In the end, most observers believe, it will be advancements in technology and better safety that increase adoption of these vehicles. Some cities, for example, already require riders to wear helmets; others may decide to create additional protected bicycle lanes to keep scooters and bikes out of the way of cars. Increasing availability of e-bikes and e-scooters will be important as well, using advanced technology such as the Internet of Things (IoT)—the interconnected network of smart devices—for fleet management. Ben Forgan, CEO and cofounder of Chicago-based Hologram, a global cellular platform for IoT, tells us, “A key to the success of micromobility is technology to manage fleets using IoT connectivity, ensuring that these devices are where they are supposed to be and in working order.” Using IoT to keep track of e-scooters could further improve safety and eliminate the nuisance of devices getting left on sidewalks.

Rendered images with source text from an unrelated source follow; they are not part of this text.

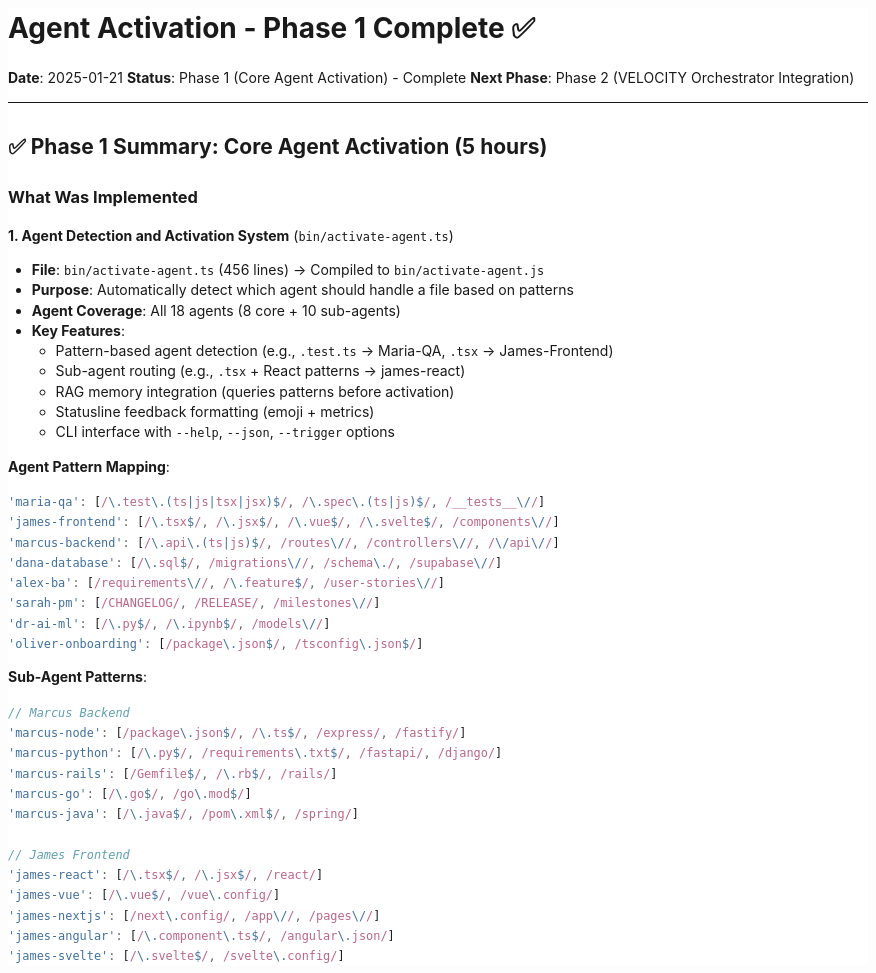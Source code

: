 # Agent Activation - Phase 1 Complete ✅

**Date**: 2025-01-21
**Status**: Phase 1 (Core Agent Activation) - Complete
**Next Phase**: Phase 2 (VELOCITY Orchestrator Integration)

---

## ✅ Phase 1 Summary: Core Agent Activation (5 hours)

### What Was Implemented

**1. Agent Detection and Activation System** (`bin/activate-agent.ts`)
- **File**: `bin/activate-agent.ts` (456 lines) → Compiled to `bin/activate-agent.js`
- **Purpose**: Automatically detect which agent should handle a file based on patterns
- **Agent Coverage**: All 18 agents (8 core + 10 sub-agents)
- **Key Features**:
  - Pattern-based agent detection (e.g., `.test.ts` → Maria-QA, `.tsx` → James-Frontend)
  - Sub-agent routing (e.g., `.tsx` + React patterns → james-react)
  - RAG memory integration (queries patterns before activation)
  - Statusline feedback formatting (emoji + metrics)
  - CLI interface with `--help`, `--json`, `--trigger` options

**Agent Pattern Mapping**:
```typescript
'maria-qa': [/\.test\.(ts|js|tsx|jsx)$/, /\.spec\.(ts|js)$/, /__tests__\//]
'james-frontend': [/\.tsx$/, /\.jsx$/, /\.vue$/, /\.svelte$/, /components\//]
'marcus-backend': [/\.api\.(ts|js)$/, /routes\//, /controllers\//, /\/api\//]
'dana-database': [/\.sql$/, /migrations\//, /schema\./, /supabase\//]
'alex-ba': [/requirements\//, /\.feature$/, /user-stories\//]
'sarah-pm': [/CHANGELOG/, /RELEASE/, /milestones\//]
'dr-ai-ml': [/\.py$/, /\.ipynb$/, /models\//]
'oliver-onboarding': [/package\.json$/, /tsconfig\.json$/]
```

**Sub-Agent Patterns**:
```typescript
// Marcus Backend
'marcus-node': [/package\.json$/, /\.ts$/, /express/, /fastify/]
'marcus-python': [/\.py$/, /requirements\.txt$/, /fastapi/, /django/]
'marcus-rails': [/Gemfile$/, /\.rb$/, /rails/]
'marcus-go': [/\.go$/, /go\.mod$/]
'marcus-java': [/\.java$/, /pom\.xml$/, /spring/]

// James Frontend
'james-react': [/\.tsx$/, /\.jsx$/, /react/]
'james-vue': [/\.vue$/, /vue\.config/]
'james-nextjs': [/next\.config/, /app\//, /pages\//]
'james-angular': [/\.component\.ts$/, /angular\.json/]
'james-svelte': [/\.svelte$/, /svelte\.config/]
```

As micromobility grows, it’s also moving out of its lane with new solutions. That brings us back to Arcimoto’s FUV, which—as a larger vehicle that uses streets and even highways—is an outlier. Resembling a cross between a motorcycle and one of those tuk-tuk delivery vehicles in Asia, an FUV is definitely not a car. Unlike an SUV, it carries only one or two passengers (which is the point, since most cars on the road carry the same number). Similarly, Arcimoto’s commercial model—the three-wheeled electric Deliverator—would fit inside one of those ubiquitous delivery vans that lumber around cities. But the Deliverator can carry 350 pounds and has about 20 cubic feet of cargo space, which makes it suitable for most first-mile and last-mile deliveries. There’s even a flatbed model. “We have a very adaptable, flexible platform that can be made bespoke for a lot of different verticals within the transportation space,” Arcimoto CEO and founder Mark Frohnmayer tells us.

(click image below to enlarge)

Arcimoto’s FUVs are still in preproduction, but the company has fielded preorders from all 50 states and from countries around the world. (Celebrity alert: Actor Mark Wahlberg, who reportedly was among the first to test-drive an FUV, bought a custom model in 2020.) In addition, FUVs are being deployed as ride-sharing fleets for rentals in tourist destinations such as Key West and San Diego, as well as in Eugene, where Arcimoto is based. And the Deliverator is currently being pilot tested by some big-name delivery companies. “We have really focused on getting as many butts in seats as we possibly can to build a foundation for mass production,” Frohnmayer says.

More squarely in the traditional micromobility space is Arcimoto’s newest product line, still under development. Frohnmayer calls it “the next order of magnitude of weight reduction, cost reduction, energy efficiency … a kind of electric-bike, electric-scooter class of product.” Whatever the new product is, it will meet with plenty of competition from the likes of California-based e-scooter companies such as Lime, Bird, and Spin, the last of which was acquired in 2018 by Ford Motor Company as its micromobility subsidiary. Honda, another automaker, plans to launch an e-scooter in China that features a seat and hydraulic brakes. And there are plenty of others in the States and internationally.

These companies clearly see an open road for more types of vehicles. “It could be a possibility,” Circella says, “and a lot of providers are betting on that.”